BDS and Third World Internationalism

In 2005, indigenous Palestinians issued the most authoritative call for international solidarity to come out of Palestine in decades. A broad coalition of unions, popular organizations, and civil society institutions representing Palestinians within the 1967 occupied territories, Palestinian citizens inside Israel, and refugees in exile called on people of conscience throughout the world to implement comprehensive boycotts, divestment, and sanctions (BDS) against the Israeli settler colonial and apartheid system. Taking stock of what has become a global solidarity movement, this essay asks: what are the histories, genealogies, and anti-colonial traditions that underlie the indigenous Palestinian call for BDS?

In many ways, BDS reorients our attention to the role that indigenous popular forces, associations, and intellectuals are claiming, outside of both the traditional party framework and a compliant leadership in Palestine, in order to take the decolonial struggle forward, whether in Palestine or in Turtle Island. It is necessary to re-center the histories of anti-colonial struggle that underlie the BDS movement, which have been obfuscated in discussions of BDS. It is often overlooked that many of the Palestinian intellectuals, members of the women’s movement, activists, and artists who launched the Palestinian Campaign for the Academic and Cultural Boycott of Israel (PACBI) in 2004, or joined the broader BDS movement in 2005, were part of the mass-based movement that led the uprising decades earlier. The fourteen-year period of political organizing that culminated in the intifada of 1987 produced popular committees, women’s organizations, and cooperatives—to name but a few—that sought to delink Palestinian society from Israeli settler colonialism and build an alternative economy and egalitarian social order. As a key strategy, activists in this liberation struggle organized a boycott of the Israeli colonial economy (a form of Palestinian resistance that dates back to the 1920s) that also helped sustain mass resistance. Within the history of Palestinian resistance, therefore, civil organizations and associations, what might be called civil society, have been an organic part of the anti-colonial movement and have performed essential political roles in building consciousness and organizing resistance. The BDS movement emerged from this history.

The BDS movement thus reveals the varied histories and political genealogies that underlie the concept of civil society and disrupt the meanings the term has come to embody under global free market capitalism.

Given that civil society is a term often used by the BDS movement, and a contested one for some, I recover its meaning from within Palestine’s anti-colonial history, and while doing so locate the BDS movement within the Third World internationalist tradition, which it is both a part of and continues to keep alive. I am fully aware of the critique of NGOization in Palestine but I make the case that the BDS movement exemplifies the Gramscian concept of civil society par excellence: through BDS, Palestinian people’s organizations, which have a long history in the Palestinian liberation struggle, have created a counter-hegemonic force, backed by transnational solidarity, that opposes the ideologies inscribed through the Oslo Accords and resists the Zionist settler colonial and apartheid system.

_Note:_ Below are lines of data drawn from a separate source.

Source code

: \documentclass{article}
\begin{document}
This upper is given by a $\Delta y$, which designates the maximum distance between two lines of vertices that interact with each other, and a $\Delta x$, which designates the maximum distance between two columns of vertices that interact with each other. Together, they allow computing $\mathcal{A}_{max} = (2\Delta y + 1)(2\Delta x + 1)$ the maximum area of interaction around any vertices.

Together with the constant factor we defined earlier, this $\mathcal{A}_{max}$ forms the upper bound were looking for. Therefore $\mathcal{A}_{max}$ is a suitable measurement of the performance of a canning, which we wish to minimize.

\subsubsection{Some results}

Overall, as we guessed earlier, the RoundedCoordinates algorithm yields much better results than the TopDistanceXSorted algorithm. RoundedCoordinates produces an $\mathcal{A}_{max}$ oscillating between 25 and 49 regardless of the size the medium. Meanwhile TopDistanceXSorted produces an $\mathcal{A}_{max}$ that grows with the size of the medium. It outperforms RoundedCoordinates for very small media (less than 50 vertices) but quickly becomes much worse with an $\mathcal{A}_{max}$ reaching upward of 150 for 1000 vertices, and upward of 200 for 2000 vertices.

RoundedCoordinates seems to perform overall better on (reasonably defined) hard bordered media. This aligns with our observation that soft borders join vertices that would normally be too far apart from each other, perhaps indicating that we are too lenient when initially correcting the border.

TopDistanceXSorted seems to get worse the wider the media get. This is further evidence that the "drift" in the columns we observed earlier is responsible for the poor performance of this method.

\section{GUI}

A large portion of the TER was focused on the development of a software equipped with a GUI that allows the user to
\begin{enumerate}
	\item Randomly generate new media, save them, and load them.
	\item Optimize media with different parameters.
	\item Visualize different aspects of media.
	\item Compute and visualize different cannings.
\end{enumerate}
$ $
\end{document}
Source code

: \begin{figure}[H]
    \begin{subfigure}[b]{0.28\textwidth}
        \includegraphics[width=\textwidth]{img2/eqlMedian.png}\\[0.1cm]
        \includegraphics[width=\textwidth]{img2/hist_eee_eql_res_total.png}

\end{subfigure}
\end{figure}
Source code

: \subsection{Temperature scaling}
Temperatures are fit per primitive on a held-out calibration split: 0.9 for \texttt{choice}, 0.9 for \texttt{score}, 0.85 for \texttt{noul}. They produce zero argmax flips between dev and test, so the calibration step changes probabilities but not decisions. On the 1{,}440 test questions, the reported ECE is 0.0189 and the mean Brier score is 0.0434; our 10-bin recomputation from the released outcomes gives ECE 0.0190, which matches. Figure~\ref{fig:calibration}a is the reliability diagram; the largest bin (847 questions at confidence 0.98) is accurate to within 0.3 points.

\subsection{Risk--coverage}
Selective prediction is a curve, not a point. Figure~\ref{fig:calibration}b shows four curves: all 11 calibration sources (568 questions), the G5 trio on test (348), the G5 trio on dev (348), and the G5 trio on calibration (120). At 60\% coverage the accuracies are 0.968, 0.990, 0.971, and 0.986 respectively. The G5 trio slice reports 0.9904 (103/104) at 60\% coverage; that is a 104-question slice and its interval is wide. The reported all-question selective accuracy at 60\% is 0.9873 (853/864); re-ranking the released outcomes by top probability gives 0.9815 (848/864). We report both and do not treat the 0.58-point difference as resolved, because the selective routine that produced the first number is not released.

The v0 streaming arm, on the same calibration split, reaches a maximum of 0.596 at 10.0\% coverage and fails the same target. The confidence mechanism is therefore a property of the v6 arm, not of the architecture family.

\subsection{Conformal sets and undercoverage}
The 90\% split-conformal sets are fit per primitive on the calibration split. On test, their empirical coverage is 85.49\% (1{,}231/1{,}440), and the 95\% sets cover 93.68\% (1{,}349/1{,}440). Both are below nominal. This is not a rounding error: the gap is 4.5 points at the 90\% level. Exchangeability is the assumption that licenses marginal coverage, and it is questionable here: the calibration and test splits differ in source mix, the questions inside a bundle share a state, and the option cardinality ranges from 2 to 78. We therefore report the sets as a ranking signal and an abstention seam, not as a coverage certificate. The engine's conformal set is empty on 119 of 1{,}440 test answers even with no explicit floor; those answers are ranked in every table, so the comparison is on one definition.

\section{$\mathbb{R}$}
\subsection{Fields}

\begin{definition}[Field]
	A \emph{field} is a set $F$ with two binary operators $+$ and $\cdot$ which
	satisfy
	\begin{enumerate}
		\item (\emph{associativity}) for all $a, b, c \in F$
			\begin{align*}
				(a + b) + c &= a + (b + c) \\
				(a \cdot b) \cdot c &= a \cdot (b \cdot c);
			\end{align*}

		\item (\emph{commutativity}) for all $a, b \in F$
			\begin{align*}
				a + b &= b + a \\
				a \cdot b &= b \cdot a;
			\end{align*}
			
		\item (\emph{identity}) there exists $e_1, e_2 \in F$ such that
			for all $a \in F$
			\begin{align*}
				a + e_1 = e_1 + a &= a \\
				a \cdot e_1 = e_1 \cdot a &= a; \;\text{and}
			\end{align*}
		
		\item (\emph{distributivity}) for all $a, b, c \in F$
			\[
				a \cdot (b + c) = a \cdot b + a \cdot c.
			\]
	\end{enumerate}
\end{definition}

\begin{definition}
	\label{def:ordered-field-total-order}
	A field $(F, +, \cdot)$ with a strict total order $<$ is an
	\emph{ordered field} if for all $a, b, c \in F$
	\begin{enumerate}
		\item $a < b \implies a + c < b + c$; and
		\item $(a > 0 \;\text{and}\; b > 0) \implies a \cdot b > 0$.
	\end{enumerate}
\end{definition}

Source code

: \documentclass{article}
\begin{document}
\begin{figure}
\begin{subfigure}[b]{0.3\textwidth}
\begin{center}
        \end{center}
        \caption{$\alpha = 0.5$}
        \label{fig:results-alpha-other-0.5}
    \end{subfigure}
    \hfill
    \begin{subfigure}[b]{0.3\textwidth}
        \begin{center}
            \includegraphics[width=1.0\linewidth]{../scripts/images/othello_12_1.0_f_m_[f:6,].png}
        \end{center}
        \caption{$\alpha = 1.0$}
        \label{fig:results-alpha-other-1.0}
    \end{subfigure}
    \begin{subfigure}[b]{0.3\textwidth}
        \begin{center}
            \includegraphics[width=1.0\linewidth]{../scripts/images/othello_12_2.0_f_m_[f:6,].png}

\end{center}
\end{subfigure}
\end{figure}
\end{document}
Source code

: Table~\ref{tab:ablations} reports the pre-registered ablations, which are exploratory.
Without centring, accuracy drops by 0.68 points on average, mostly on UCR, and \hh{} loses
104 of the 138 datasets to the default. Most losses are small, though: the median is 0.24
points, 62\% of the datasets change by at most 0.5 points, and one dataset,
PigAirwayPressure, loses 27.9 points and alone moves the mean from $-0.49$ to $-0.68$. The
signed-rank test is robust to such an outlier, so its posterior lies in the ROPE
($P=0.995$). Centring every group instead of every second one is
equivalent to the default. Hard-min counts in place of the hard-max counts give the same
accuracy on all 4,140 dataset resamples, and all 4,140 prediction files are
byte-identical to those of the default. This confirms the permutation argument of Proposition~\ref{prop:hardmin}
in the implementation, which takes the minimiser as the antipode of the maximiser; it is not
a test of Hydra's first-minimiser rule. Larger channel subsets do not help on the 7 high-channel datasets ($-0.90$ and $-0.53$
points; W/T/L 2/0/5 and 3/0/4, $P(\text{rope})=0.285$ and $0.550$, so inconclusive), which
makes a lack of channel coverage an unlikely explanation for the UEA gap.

It is necessary to differentiate the BDS movement from the NGO phenomenon in Palestine. NGOization and the deluge of donor funding that buttressed the Oslo “peace process” in 1993 individualized and deradicalized mass-based organizing. In my own critique of the non-profit industrial complex, I examine how former militant Palestinian cadres, now leaders of professionalized NGOs, became delinked from the anti-colonial struggle. The BDS movement counters this trend: its collective opposition to Zionist settler colonialism, after the devastating effects of the Oslo agreements, reveal that local forces have carved out a movement that counters this process of deradicalization.

One only has to look at the signatories of the 2005 unified Palestinian Call for BDS to see that this is a broad movement. This wide coalition is made up of forces including NGOs, but also mass-based organizations; trade unions representing academics and university employees, teachers, workers, and farmers; women’s organizations; and centers in the refugee camps. For example, there are grassroots women’s organizations, such as the Palestinian Federation of Women’s Action Committees, political movements like the Palestinian Grassroots Anti-Apartheid Wall Campaign (STW) and the Council of National and Islamic Forces in Palestine, independent unions such as the Federation of Independent Trade Unions, as well as refugee organizations in Palestine and the diaspora that were excluded from the Oslo process. This coalition brings together the intermediary strata of associations that represent unions and workers, as well as social and political forces and movements that have historically been under the umbrella of the Palestine Liberation Organization (PLO) and its political parties. Through the BDS movement, these forces have not only built a global solidarity movement, but they have claimed a space to restore the indivisibility of the Palestinian people and the struggle for liberation after the capitulations the Palestinian leadership made by signing the Oslo agreements, hijacking the PLO and the entire Palestinian movement.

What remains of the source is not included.